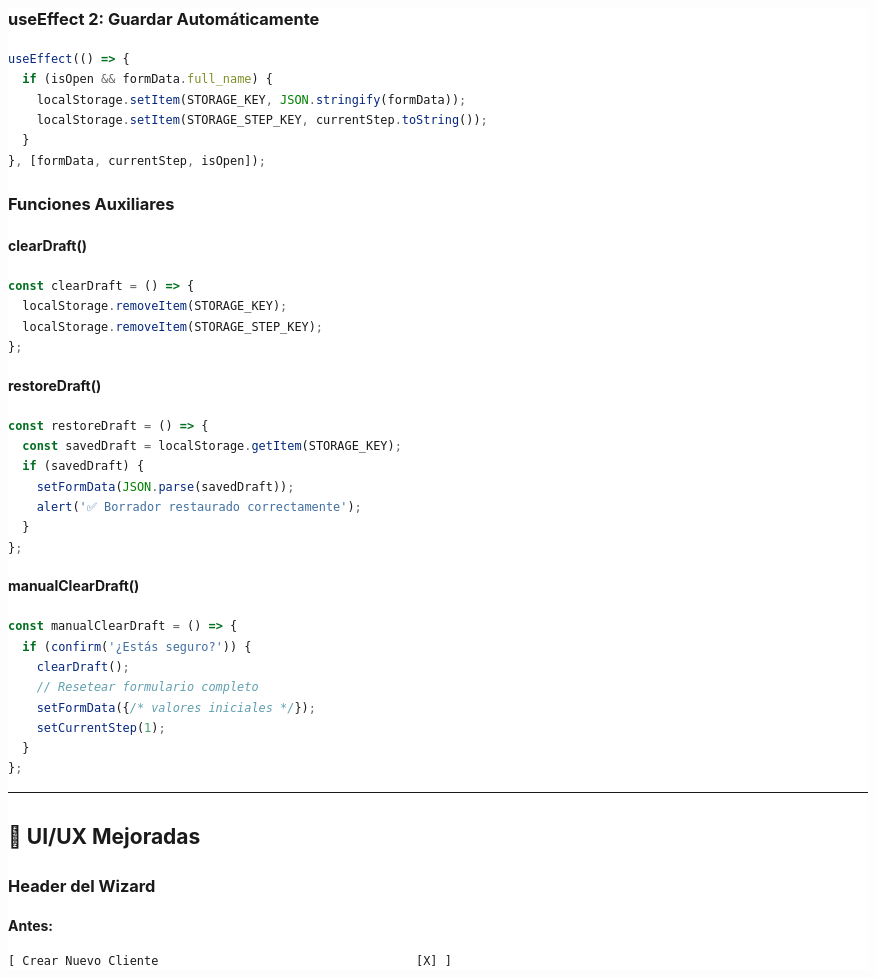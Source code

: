 ### useEffect 2: Guardar Automáticamente

```typescript
useEffect(() => {
  if (isOpen && formData.full_name) {
    localStorage.setItem(STORAGE_KEY, JSON.stringify(formData));
    localStorage.setItem(STORAGE_STEP_KEY, currentStep.toString());
  }
}, [formData, currentStep, isOpen]);
```

### Funciones Auxiliares

#### clearDraft()
```typescript
const clearDraft = () => {
  localStorage.removeItem(STORAGE_KEY);
  localStorage.removeItem(STORAGE_STEP_KEY);
};
```

#### restoreDraft()
```typescript
const restoreDraft = () => {
  const savedDraft = localStorage.getItem(STORAGE_KEY);
  if (savedDraft) {
    setFormData(JSON.parse(savedDraft));
    alert('✅ Borrador restaurado correctamente');
  }
};
```

#### manualClearDraft()
```typescript
const manualClearDraft = () => {
  if (confirm('¿Estás seguro?')) {
    clearDraft();
    // Resetear formulario completo
    setFormData({/* valores iniciales */});
    setCurrentStep(1);
  }
};
```

---

## 🎨 UI/UX Mejoradas

### Header del Wizard

**Antes:**
```
[ Crear Nuevo Cliente                                    [X] ]
```
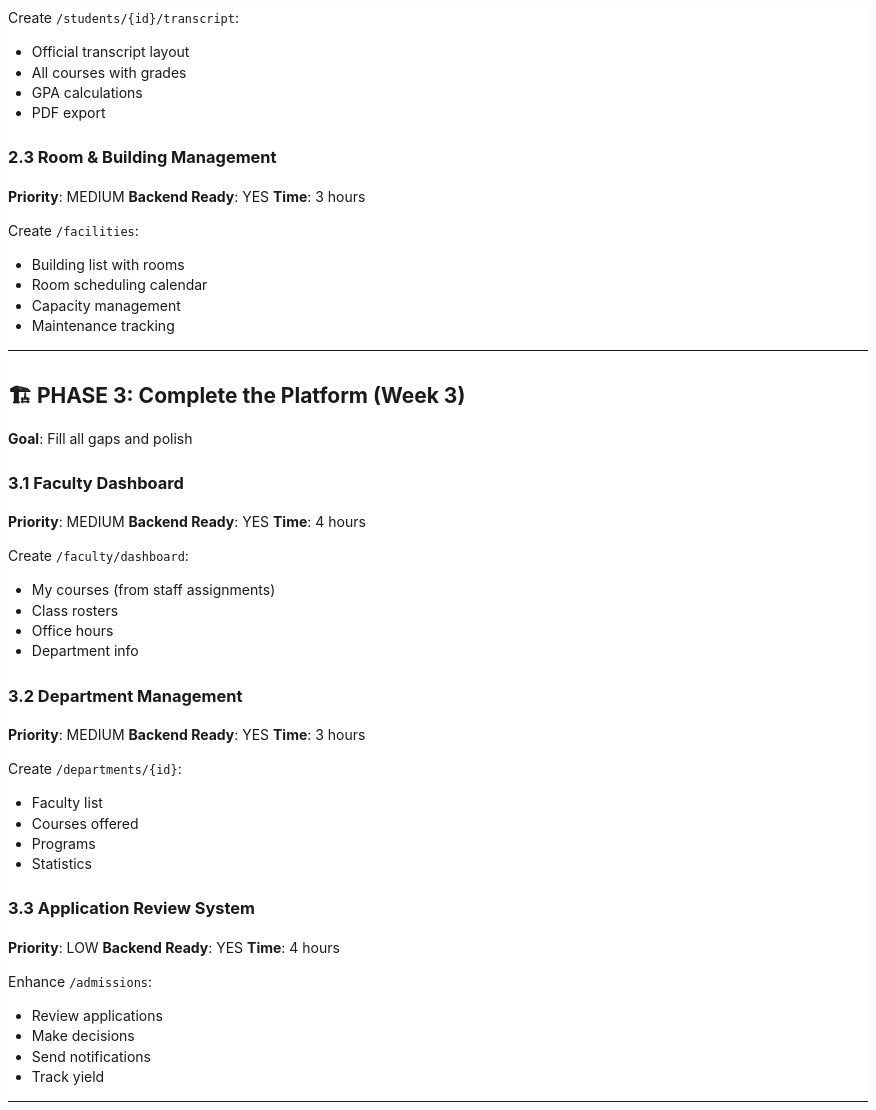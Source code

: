 Create `/students/{id}/transcript`:
- Official transcript layout
- All courses with grades
- GPA calculations
- PDF export

### 2.3 Room & Building Management
**Priority**: MEDIUM
**Backend Ready**: YES
**Time**: 3 hours

Create `/facilities`:
- Building list with rooms
- Room scheduling calendar
- Capacity management
- Maintenance tracking

---

## 🏗️ PHASE 3: Complete the Platform (Week 3)
**Goal**: Fill all gaps and polish

### 3.1 Faculty Dashboard
**Priority**: MEDIUM
**Backend Ready**: YES
**Time**: 4 hours

Create `/faculty/dashboard`:
- My courses (from staff assignments)
- Class rosters
- Office hours
- Department info

### 3.2 Department Management
**Priority**: MEDIUM
**Backend Ready**: YES
**Time**: 3 hours

Create `/departments/{id}`:
- Faculty list
- Courses offered
- Programs
- Statistics

### 3.3 Application Review System
**Priority**: LOW
**Backend Ready**: YES
**Time**: 4 hours

Enhance `/admissions`:
- Review applications
- Make decisions
- Send notifications
- Track yield

---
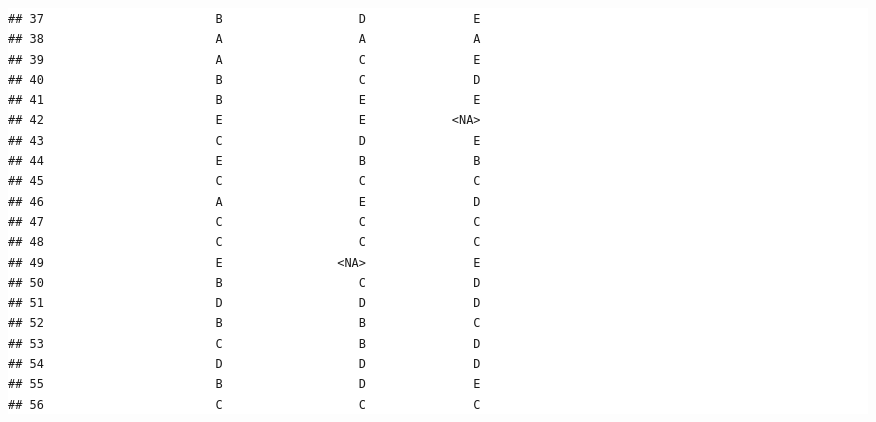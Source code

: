     ## 37                        B                   D               E
    ## 38                        A                   A               A
    ## 39                        A                   C               E
    ## 40                        B                   C               D
    ## 41                        B                   E               E
    ## 42                        E                   E            <NA>
    ## 43                        C                   D               E
    ## 44                        E                   B               B
    ## 45                        C                   C               C
    ## 46                        A                   E               D
    ## 47                        C                   C               C
    ## 48                        C                   C               C
    ## 49                        E                <NA>               E
    ## 50                        B                   C               D
    ## 51                        D                   D               D
    ## 52                        B                   B               C
    ## 53                        C                   B               D
    ## 54                        D                   D               D
    ## 55                        B                   D               E
    ## 56                        C                   C               C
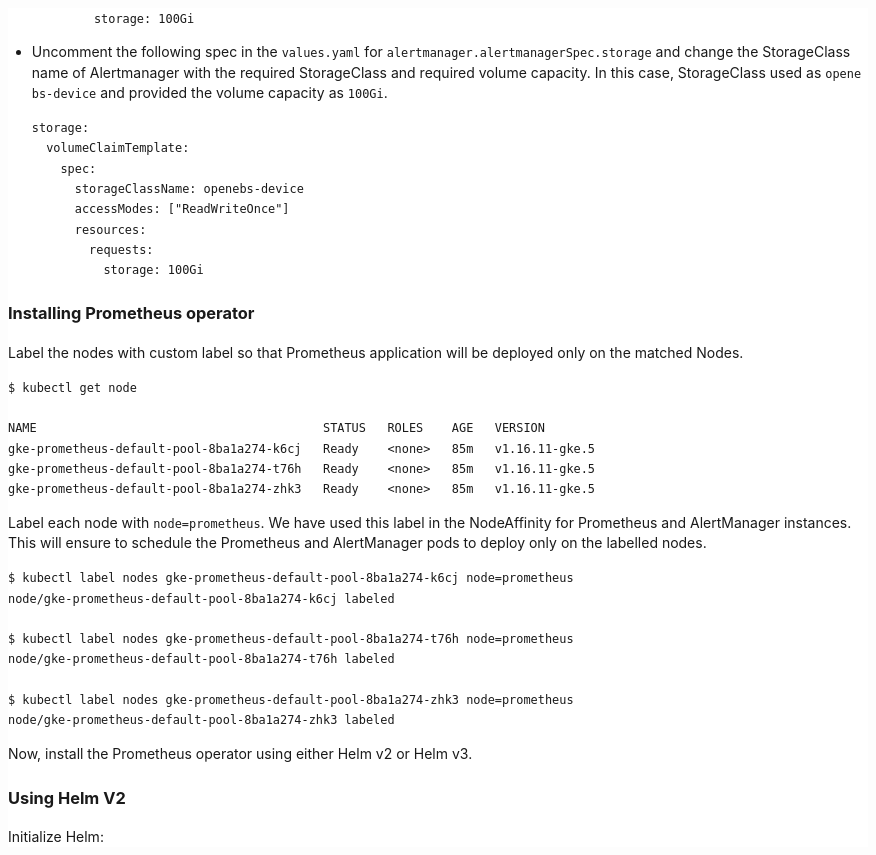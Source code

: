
   ```
              storage: 100Gi
  ```

- Uncomment the following spec in the `values.yaml` for `alertmanager.alertmanagerSpec.storage` and change the StorageClass name of Alertmanager with the required StorageClass and required volume capacity. In this case, StorageClass used as `openebs-device` and provided the volume capacity as `100Gi`.

    ```
    storage:
      volumeClaimTemplate:
        spec:
          storageClassName: openebs-device
          accessModes: ["ReadWriteOnce"]
          resources:
            requests:
              storage: 100Gi

    ```

### Installing Prometheus operator

Label the nodes with custom label so that Prometheus application will be deployed only on the matched Nodes.

```
$ kubectl get node

NAME                                        STATUS   ROLES    AGE   VERSION
gke-prometheus-default-pool-8ba1a274-k6cj   Ready    <none>   85m   v1.16.11-gke.5
gke-prometheus-default-pool-8ba1a274-t76h   Ready    <none>   85m   v1.16.11-gke.5
gke-prometheus-default-pool-8ba1a274-zhk3   Ready    <none>   85m   v1.16.11-gke.5
```

Label each node with `node=prometheus`. We have used this label in the NodeAffinity for Prometheus and AlertManager instances. This will ensure to schedule the Prometheus and AlertManager pods to deploy only on the labelled nodes.


```
$ kubectl label nodes gke-prometheus-default-pool-8ba1a274-k6cj node=prometheus
node/gke-prometheus-default-pool-8ba1a274-k6cj labeled

$ kubectl label nodes gke-prometheus-default-pool-8ba1a274-t76h node=prometheus
node/gke-prometheus-default-pool-8ba1a274-t76h labeled

$ kubectl label nodes gke-prometheus-default-pool-8ba1a274-zhk3 node=prometheus
node/gke-prometheus-default-pool-8ba1a274-zhk3 labeled
```

Now, install the Prometheus operator using either Helm v2 or Helm v3.

### Using Helm V2

Initialize Helm:
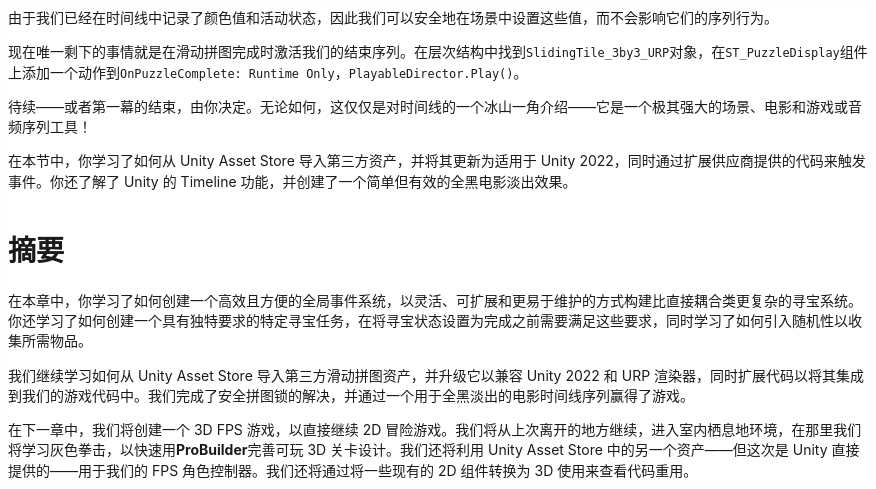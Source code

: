由于我们已经在时间线中记录了颜色值和活动状态，因此我们可以安全地在场景中设置这些值，而不会影响它们的序列行为。

现在唯一剩下的事情就是在滑动拼图完成时激活我们的结束序列。在层次结构中找到`SlidingTile_3by3_URP`对象，在`ST_PuzzleDisplay`组件上添加一个动作到`OnPuzzleComplete: Runtime Only`，`PlayableDirector.Play()`。

待续——或者第一幕的结束，由你决定。无论如何，这仅仅是对时间线的一个冰山一角介绍——它是一个极其强大的场景、电影和游戏或音频序列工具！

在本节中，你学习了如何从 Unity Asset Store 导入第三方资产，并将其更新为适用于 Unity 2022，同时通过扩展供应商提供的代码来触发事件。你还了解了 Unity 的 Timeline 功能，并创建了一个简单但有效的全黑电影淡出效果。

# 摘要

在本章中，你学习了如何创建一个高效且方便的全局事件系统，以灵活、可扩展和更易于维护的方式构建比直接耦合类更复杂的寻宝系统。你还学习了如何创建一个具有独特要求的特定寻宝任务，在将寻宝状态设置为完成之前需要满足这些要求，同时学习了如何引入随机性以收集所需物品。

我们继续学习如何从 Unity Asset Store 导入第三方滑动拼图资产，并升级它以兼容 Unity 2022 和 URP 渲染器，同时扩展代码以将其集成到我们的游戏代码中。我们完成了安全拼图锁的解决，并通过一个用于全黑淡出的电影时间线序列赢得了游戏。

在下一章中，我们将创建一个 3D FPS 游戏，以直接继续 2D 冒险游戏。我们将从上次离开的地方继续，进入室内栖息地环境，在那里我们将学习灰色拳击，以快速用**ProBuilder**完善可玩 3D 关卡设计。我们还将利用 Unity Asset Store 中的另一个资产——但这次是 Unity 直接提供的——用于我们的 FPS 角色控制器。我们还将通过将一些现有的 2D 组件转换为 3D 使用来查看代码重用。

┄┄┄┄┄┄┄┄┄┄┄┄┄┄┄┄┄┄┄┄

_Problem requirements_
A line belongs in the answer if it contains the word "none"; copy every such line from the data above.

_Response below_
gke-prometheus-default-pool-8ba1a274-k6cj   Ready    <none>   85m   v1.16.11-gke.5
gke-prometheus-default-pool-8ba1a274-t76h   Ready    <none>   85m   v1.16.11-gke.5
gke-prometheus-default-pool-8ba1a274-zhk3   Ready    <none>   85m   v1.16.11-gke.5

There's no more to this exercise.